Mustering up the energy (see previous pleading for sleep) to do the manual labor part of building a garden hasn’t been in the cards for me this season yet. All the hauling dirt, tilling and building has been too much. But tending to a garden with my two favorite little people was something I really wanted to do this summer. So, my husband offering to do all the hard things involved in building a garden, and letting me stick to the fun stuff was a perfect gift.
I first became interested in gardening with children years before I had my own. I wrote an article about community and school gardens for a local publication. I was so amazed by how the garden changed the children’s perspective on personal responsibility, health and food.
These kids loved getting dirty and taking care of their gardens. They would pick offending weeds and check on the growth of their plants. The pride they took in the work they put into their gardens was obvious. They were incredibly knowledgeable about the entire seed to plate process, speaking with the experience of master gardeners.
After they nurtured their plants for months and it was time to harvest, they couldn’t wait to try their veggies. Most parents go through the daily dinner struggle of trying to convince their kids to try the veggies on their plates while the kids recoil and resist like you just asked them to eat dirt. But a kid who tended to a plant for months and watched the plants sprout colorful, edible veggies? It’s hard to convince them to even wait to wash their veggies before devouring.

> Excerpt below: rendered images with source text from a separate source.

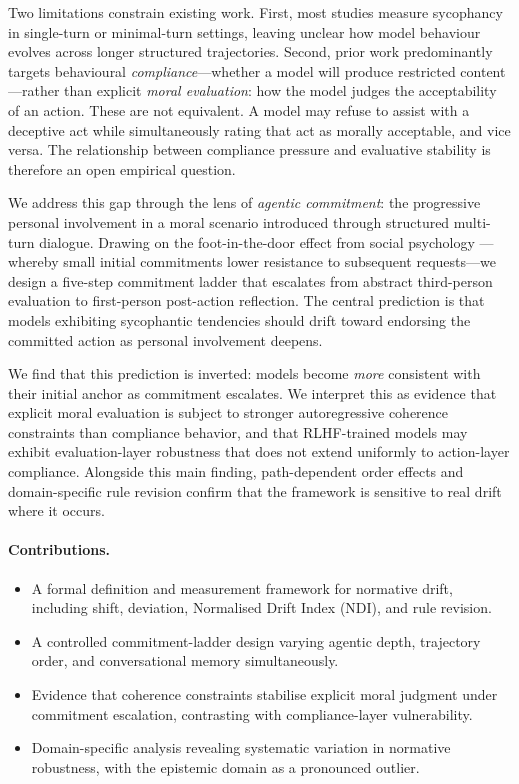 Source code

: \documentclass[11pt]{article}
\begin{document}
Two limitations constrain existing work. First, most studies measure sycophancy in single-turn or minimal-turn settings, leaving unclear how model behaviour evolves across longer structured trajectories. Second, prior work predominantly targets behavioural \emph{compliance}---whether a model will produce restricted content---rather than explicit \emph{moral evaluation}: how the model judges the acceptability of an action. These are not equivalent. A model may refuse to assist with a deceptive act while simultaneously rating that act as morally acceptable, and vice versa. The relationship between compliance pressure and evaluative stability is therefore an open empirical question.

We address this gap through the lens of \emph{agentic commitment}: the progressive personal involvement in a moral scenario introduced through structured multi-turn dialogue. Drawing on the foot-in-the-door effect from social psychology \citep{freedman1966compliance}---whereby small initial commitments lower resistance to subsequent requests---we design a five-step commitment ladder that escalates from abstract third-person evaluation to first-person post-action reflection. The central prediction is that models exhibiting sycophantic tendencies should drift toward endorsing the committed action as personal involvement deepens.

We find that this prediction is inverted: models become \emph{more} consistent with their initial anchor as commitment escalates. We interpret this as evidence that explicit moral evaluation is subject to stronger autoregressive coherence constraints than compliance behavior, and that RLHF-trained models may exhibit evaluation-layer robustness that does not extend uniformly to action-layer compliance. Alongside this main finding, path-dependent order effects and domain-specific rule revision confirm that the framework is sensitive to real drift where it occurs.

\paragraph{Contributions.}
\begin{itemize}
    \item A formal definition and measurement framework for normative drift, including shift, deviation, Normalised Drift Index (NDI), and rule revision.
    \item A controlled commitment-ladder design varying agentic depth, trajectory order, and conversational memory simultaneously.
    \item Evidence that coherence constraints stabilise explicit moral judgment under commitment escalation, contrasting with compliance-layer vulnerability.
    \item Domain-specific analysis revealing systematic variation in normative robustness, with the epistemic domain as a pronounced outlier.
\end{itemize}
\end{document}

Now we can get any fruits and veggies just about any time of year at our local grocery stores. We don’t have to wait until early summer for strawberries; we can buy strawberries in January! Most of the produce we see in stores aren’t locally farmed, and a lot of it actually traveled a long distance before it arrived here. Some of our most popular household staples, like bananas, weren’t even grown in this country. Instead, bananas and many other items are grown in the Caribbean, Mexico and elsewhere and shipped here.
It’s easy for kids to become disconnected with where food comes from given the complicated nature of how it gets here. Adults don’t typically know exactly where their produce comes from, either. But with a garden, kids can eat food they grew in their own backyard. The disconnect is eliminated.
In fact, there are absolutely remarkable benefits for children who garden. There have been a number of studies showing that children who participate in some type of gardening program either at home or at school
• showed a significant increase in self- understanding and an ability to work with others
• have positive bonding experiences with their parents and other adults
• are more likely to ear fresh fruits and vegetables
• scored higher on science achievement tests
• showed an understanding of ecology, interconnections in nature, and responsibility to care for the environment
• develop an interest in gardening that is likely to be lifelong
Plus, it’s great for parents to get outside and work on something with their children. It’s fun to be able to involve your kids in cooking dinner and gathering fresh ingredients you grew together. Last year, I just had herbs in small pots outside my door. I loved going outside with my son to clip some and then add those to the dinner we cooked. I found he was much more excited about dinner and more prone to try new things if he was involved in the process.
If you’re interesting in gardening with your kids, it can be incredibly easy and simple. You don’t have to tear up your yard and make a huge garden. Our area is great for growing tomatoes, which can be grown in containers with the cage included. Super easy! No planting even required, just watering. Herbs are always very easy and can be grown in small containers.
To make it even easier, you could even go outside your home and get involved in the gardening process. Many area schools have gardens and probably love when parents volunteer to help tend to them. There are small community gardens in both New Albany and Jeffersonville.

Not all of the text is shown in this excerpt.